Taxation of SCPI Income
Direct Investment
SCPI distributions are treated as revenus fonciers (real estate income). They are added to your other income and taxed at your marginal income tax rate (TMI) plus 17.2% in social charges (prélèvements sociaux).
| TMI bracket | Income tax | Social charges | Total tax rate | Net yield (gross 5%) |
|---|---|---|---|---|
| 11% | 11% | 17.2% | 28.2% | 3.59% |
| 30% | 30% | 17.2% | 47.2% | 2.64% |
| 41% | 41% | 17.2% | 58.2% | 2.09% |
| 45% | 45% | 17.2% | 62.2% | 1.89% |
Via Life Insurance (after 8 years)
Gains are taxed at 7.5% + 17.2% social charges = 24.7% (above the €4,600/€9,200 annual allowance). This makes life insurance dramatically more efficient for higher tax brackets.
European SCPIs — Foreign Tax Relief
SCPIs invested in Germany, Netherlands, Spain etc. benefit from tax treaties: foreign income is often taxed only in the source country (usually at lower rates) and exempt from French income tax, though social charges still apply.
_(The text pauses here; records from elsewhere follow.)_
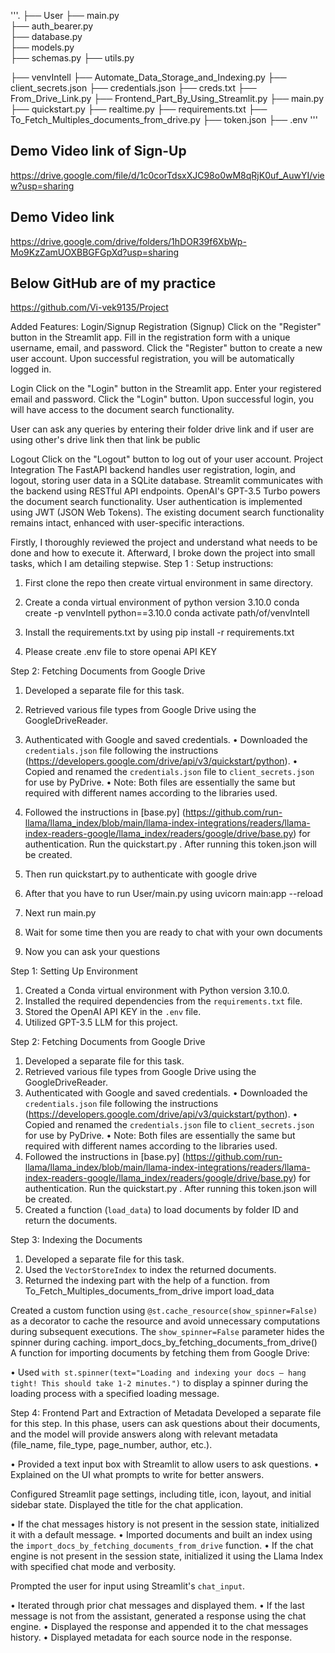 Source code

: '''.
├── User
    ├── main.py            
    ├── auth_bearer.py             
    ├── database.py            
    ├── models.py   
    ├── schemas.py
    ├── utils.py
   
├── venvIntell
├── Automate_Data_Storage_and_Indexing.py
├── client_secrets.json
├── credentials.json
├── creds.txt
├── From_Drive_Link.py
├── Frontend_Part_By_Using_Streamlit.py
├── main.py
├── quickstart.py
├── realtime.py
├── requirements.txt
├── To_Fetch_Multiples_documents_from_drive.py
├── token.json
├── .env
'''
                   




## Demo Video link of Sign-Up
https://drive.google.com/file/d/1c0corTdsxXJC98o0wM8qRjK0uf_AuwYI/view?usp=sharing


## Demo Video link
https://drive.google.com/drive/folders/1hDOR39f6XbWp-Mo9KzZamUOXBBGFGpXd?usp=sharing

## Below GitHub are of my practice
https://github.com/Vi-vek9135/Project


Added Features: Login/Signup
Registration (Signup)
Click on the "Register" button in the Streamlit app.
Fill in the registration form with a unique username, email, and password.
Click the "Register" button to create a new user account.
Upon successful registration, you will be automatically logged in.

Login
Click on the "Login" button in the Streamlit app.
Enter your registered email and password.
Click the "Login" button.
Upon successful login, you will have access to the document search functionality.

User can ask any queries by entering their folder drive link and if user are using other's drive link then that link be public


Logout
Click on the "Logout" button to log out of your user account.
Project Integration
The FastAPI backend handles user registration, login, and logout, storing user data in a SQLite database.
Streamlit communicates with the backend using RESTful API endpoints.
OpenAI's GPT-3.5 Turbo powers the document search functionality.
User authentication is implemented using JWT (JSON Web Tokens).
The existing document search functionality remains intact, enhanced with user-specific interactions.



Firstly, I thoroughly reviewed the project and understand what needs to be done and how to execute it. Afterward, I broke down the project into small tasks, which I am detailing stepwise.
Step 1 : Setup instructions:
1.	First clone the repo then create virtual environment in same directory.
2.	Create a conda virtual environment of python version 3.10.0
conda create -p venvIntell python==3.10.0
conda activate path/of/venvIntell

3.	Install the requirements.txt by using 
pip install -r requirements.txt

4.	Please create .env file to store openai API KEY


Step 2: Fetching Documents from Google Drive
1. Developed a separate file for this task.
2. Retrieved various file types from Google Drive using the GoogleDriveReader.
3. Authenticated with Google and saved credentials.
•	Downloaded the `credentials.json` file following the instructions (https://developers.google.com/drive/api/v3/quickstart/python).
•	Copied and renamed the `credentials.json` file to `client_secrets.json` for use by PyDrive.
•	Note: Both files are essentially the same but required with different names according to the libraries used.
4. Followed the instructions in [base.py] 
(https://github.com/run-llama/llama_index/blob/main/llama-index-integrations/readers/llama-index-readers-google/llama_index/readers/google/drive/base.py) for authentication.
Run the quickstart.py .
After running this token.json will be created. 

6.	Then run quickstart.py to authenticate with google drive
7.	After that you have to run User/main.py using uvicorn main:app --reload
8.	Next run main.py
9.	Wait for some time then you are ready to chat with your own documents 
10.	Now you can ask your questions












Step 1: Setting Up Environment
1. Created a Conda virtual environment with Python version 3.10.0.
2. Installed the required dependencies from the `requirements.txt` file.
3. Stored the OpenAI API KEY in the `.env` file.
4. Utilized GPT-3.5 LLM for this project.

Step 2: Fetching Documents from Google Drive
1. Developed a separate file for this task.
2. Retrieved various file types from Google Drive using the GoogleDriveReader.
3. Authenticated with Google and saved credentials.
•	Downloaded the `credentials.json` file following the instructions (https://developers.google.com/drive/api/v3/quickstart/python).
•	Copied and renamed the `credentials.json` file to `client_secrets.json` for use by PyDrive.
•	Note: Both files are essentially the same but required with different names according to the libraries used.
4. Followed the instructions in [base.py] 
(https://github.com/run-llama/llama_index/blob/main/llama-index-integrations/readers/llama-index-readers-google/llama_index/readers/google/drive/base.py) for authentication.
Run the quickstart.py .
After running this token.json will be created. 
5. Created a function (`load_data`) to load documents by folder ID and return the documents.

Step 3: Indexing the Documents
1. Developed a separate file for this task.
2. Used the `VectorStoreIndex` to index the returned documents.
3. Returned the indexing part with the help of a function.
from To_Fetch_Multiples_documents_from_drive import load_data

Created a custom function using `@st.cache_resource(show_spinner=False)` as a decorator to cache the resource and avoid unnecessary computations during subsequent executions. The `show_spinner=False` parameter hides the spinner during caching.
import_docs_by_fetching_documents_from_drive()
A function for importing documents by fetching them from Google Drive:

•	Used `with st.spinner(text="Loading and indexing your docs – hang tight! This should take 1-2 minutes.")` to display a spinner during the loading process with a specified loading message.

Step 4: Frontend Part and Extraction of Metadata
Developed a separate file for this step. In this phase, users can ask questions about their documents, and the model will provide answers along with relevant metadata (file_name, file_type, page_number, author, etc.).

•	Provided a text input box with Streamlit to allow users to ask questions.
•	Explained on the UI what prompts to write for better answers.

Configured Streamlit page settings, including title, icon, layout, and initial sidebar state. Displayed the title for the chat application.

•	If the chat messages history is not present in the session state, initialized it with a default message.
•	Imported documents and built an index using the `import_docs_by_fetching_documents_from_drive` function.
•	If the chat engine is not present in the session state, initialized it using the Llama Index with specified chat mode and verbosity.

Prompted the user for input using Streamlit's `chat_input`.

•	Iterated through prior chat messages and displayed them.
•	If the last message is not from the assistant, generated a response using the chat engine.
•	Displayed the response and appended it to the chat messages history.
•	Displayed metadata for each source node in the response.
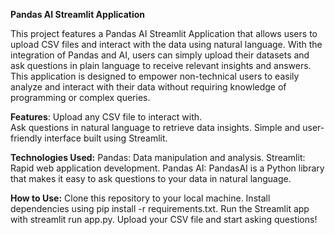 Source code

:  **Pandas AI Streamlit Application**

This project features a Pandas AI Streamlit Application that allows users to upload CSV files and interact with the data using natural language. With the integration of Pandas and AI, users can simply upload their datasets and ask questions in plain language to receive relevant insights and answers. This application is designed to empower non-technical users to easily analyze and interact with their data without requiring knowledge of programming or complex queries.

**Features**:
Upload any CSV file to interact with.<br />
Ask questions in natural language to retrieve data insights.
Simple and user-friendly interface built using Streamlit.

**Technologies Used:**
Pandas: Data manipulation and analysis.
Streamlit: Rapid web application development.
Pandas AI: PandasAI is a Python library that makes it easy to ask questions to your data in natural language.

**How to Use:**
Clone this repository to your local machine.
Install dependencies using pip install -r requirements.txt.
Run the Streamlit app with streamlit run app.py.
Upload your CSV file and start asking questions!
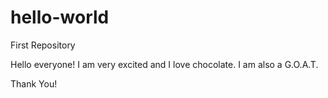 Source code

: # hello-world
First Repository



Hello everyone!
I am very excited and I love chocolate. I am also a G.O.A.T.

Thank You!
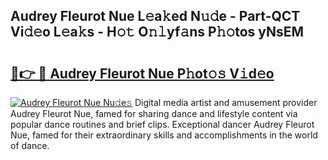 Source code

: ## Audrey Fleurot  Nue L𝚎a𝚔ed N𝚞𝚍e - Part-QCT Vi𝚍𝚎o L𝚎a𝚔s - H𝚘𝚝 O𝚗𝚕yf𝚊ns P𝚑𝚘tos yNsEM

# <h2><a href="http://kfaan8b.oniu.top/?m=Audrey+Fleurot++Nue">🔗👉 🔴 Audrey Fleurot  Nue P𝚑ot𝚘𝚜 V𝚒d𝚎o</a></h2>

[![Audrey Fleurot  Nue Nu𝚍e𝚜](https://i.imgur.com/0qMVB7G.gif)](http://kfaan8b.oniu.top/?m=Audrey+Fleurot++Nue)
Digital media artist and amusement provider Audrey Fleurot  Nue, famed for sharing dance and lifestyle content via popular dance routines and brief clips. Exceptional dancer Audrey Fleurot  Nue, famed for their extraordinary skills and accomplishments in the world of dance.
This can significantly improve the net yield for French investors in the 41–45% bracket.
Risks to Know
| Risk | Level | How to manage it |
|---|---|---|
| Capital loss | Medium | Diversify across several SCPIs, long horizon |
| Illiquidity | Medium-High | Only invest money you won't need for 10+ years |
| Vacancy / falling rents | Medium | Choose SCPIs with high occupancy & reserve funds |
| Property market downturn | Medium | Diversify geographically (European SCPIs) |
| Manager failure | Low | Prefer AMF-regulated managers with 10+ yr track record |
| Regulatory changes | Low-Medium | Monitor tax law changes (especially via life insurance) |
Our Verdict: For Whom Are SCPIs Right?
SCPIs are a good fit if you:
- Have a 10+ year horizon and won't need the capital in the medium term
- Want real estate exposure without landlord headaches
- Are in a 30%+ tax bracket and want to invest via life insurance for tax efficiency
- Already have your emergency fund and some stock market exposure
- Can start with at least €5,000–€10,000 to achieve meaningful diversification
SCPIs are NOT right if you:
- Need the money within 5 years
- Are looking for maximum growth (ETFs typically outperform over 15+ years)
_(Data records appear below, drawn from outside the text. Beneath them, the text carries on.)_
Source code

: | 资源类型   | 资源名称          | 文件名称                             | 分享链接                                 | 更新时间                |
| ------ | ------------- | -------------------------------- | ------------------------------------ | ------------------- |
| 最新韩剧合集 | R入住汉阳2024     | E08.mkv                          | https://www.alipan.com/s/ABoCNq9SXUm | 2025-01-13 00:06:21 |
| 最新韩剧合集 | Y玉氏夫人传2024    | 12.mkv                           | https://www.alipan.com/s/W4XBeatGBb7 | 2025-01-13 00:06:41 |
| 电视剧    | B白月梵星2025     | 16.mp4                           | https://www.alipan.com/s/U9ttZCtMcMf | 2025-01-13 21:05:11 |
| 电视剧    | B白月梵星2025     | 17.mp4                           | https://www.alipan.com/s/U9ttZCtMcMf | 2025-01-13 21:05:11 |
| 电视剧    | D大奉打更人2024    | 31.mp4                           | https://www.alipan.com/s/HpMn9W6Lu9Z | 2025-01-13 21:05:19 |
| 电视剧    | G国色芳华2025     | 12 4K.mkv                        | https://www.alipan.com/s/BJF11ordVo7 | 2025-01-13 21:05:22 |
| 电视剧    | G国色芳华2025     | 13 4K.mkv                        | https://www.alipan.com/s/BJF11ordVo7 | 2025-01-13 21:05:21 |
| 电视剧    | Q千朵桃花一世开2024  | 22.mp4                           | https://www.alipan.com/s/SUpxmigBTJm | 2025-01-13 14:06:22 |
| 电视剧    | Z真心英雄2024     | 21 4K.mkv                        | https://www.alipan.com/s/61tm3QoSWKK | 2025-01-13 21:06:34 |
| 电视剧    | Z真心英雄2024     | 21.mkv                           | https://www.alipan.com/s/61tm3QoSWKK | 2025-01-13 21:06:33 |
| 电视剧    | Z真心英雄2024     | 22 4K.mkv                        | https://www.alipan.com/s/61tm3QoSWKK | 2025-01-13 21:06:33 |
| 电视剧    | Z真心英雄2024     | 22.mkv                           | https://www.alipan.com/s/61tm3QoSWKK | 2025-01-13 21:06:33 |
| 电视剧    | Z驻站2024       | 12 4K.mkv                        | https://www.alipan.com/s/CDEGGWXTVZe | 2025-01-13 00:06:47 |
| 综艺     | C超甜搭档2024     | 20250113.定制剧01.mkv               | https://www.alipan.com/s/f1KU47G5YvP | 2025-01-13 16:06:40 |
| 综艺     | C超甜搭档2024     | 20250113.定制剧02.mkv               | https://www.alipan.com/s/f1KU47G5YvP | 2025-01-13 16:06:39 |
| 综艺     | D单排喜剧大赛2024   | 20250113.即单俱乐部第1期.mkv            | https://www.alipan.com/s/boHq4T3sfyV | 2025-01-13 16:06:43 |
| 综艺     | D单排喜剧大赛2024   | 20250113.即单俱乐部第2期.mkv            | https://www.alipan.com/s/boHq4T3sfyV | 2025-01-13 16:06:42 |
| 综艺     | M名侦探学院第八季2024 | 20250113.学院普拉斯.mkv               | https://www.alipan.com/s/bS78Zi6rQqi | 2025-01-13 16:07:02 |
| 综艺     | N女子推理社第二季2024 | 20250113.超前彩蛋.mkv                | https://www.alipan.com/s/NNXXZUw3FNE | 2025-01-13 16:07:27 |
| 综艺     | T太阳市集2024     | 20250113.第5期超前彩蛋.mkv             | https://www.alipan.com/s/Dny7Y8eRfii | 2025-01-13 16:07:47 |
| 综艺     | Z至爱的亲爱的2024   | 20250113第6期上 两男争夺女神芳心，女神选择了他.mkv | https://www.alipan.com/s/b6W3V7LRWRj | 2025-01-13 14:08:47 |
- Have no emergency fund or other liquid savings
- Are in an 11% or lower tax bracket (direct investment is very tax-inefficient)
Start with €5,000–€10,000 via life insurance in 2–3 different SCPIs (e.g. Remake Live + Corum Origin + Pierval Santé) for diversification. Avoid putting more than 10–15% of your total portfolio in SCPIs. Review performance annually and reinvest quarterly distributions.